Aim of the exercise :: Once you find a line containing the word "csfont" in the entries below, copy it.

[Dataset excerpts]
* * *

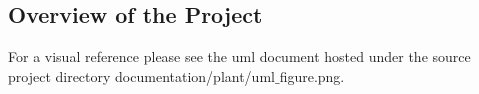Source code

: \documentclass[acmsmall]{acmart}
\newcommand{\csfont}[1]{\fontfamily{cmtt}\selectfont #1}
\begin{document}


\maketitle

\begin{multicols}{2}
    \section{Overview of the Project}
    For a visual reference please see the uml document hosted under the
    source project directory {\csfont{documentation/plant/uml$\_$figure.png}}.

\end{multicols}
\end{document}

* * *

Answer box ::
\newcommand{\csfont}[1]{\fontfamily{cmtt}\selectfont #1}
    source project directory {\csfont{documentation/plant/uml$\_$figure.png}}.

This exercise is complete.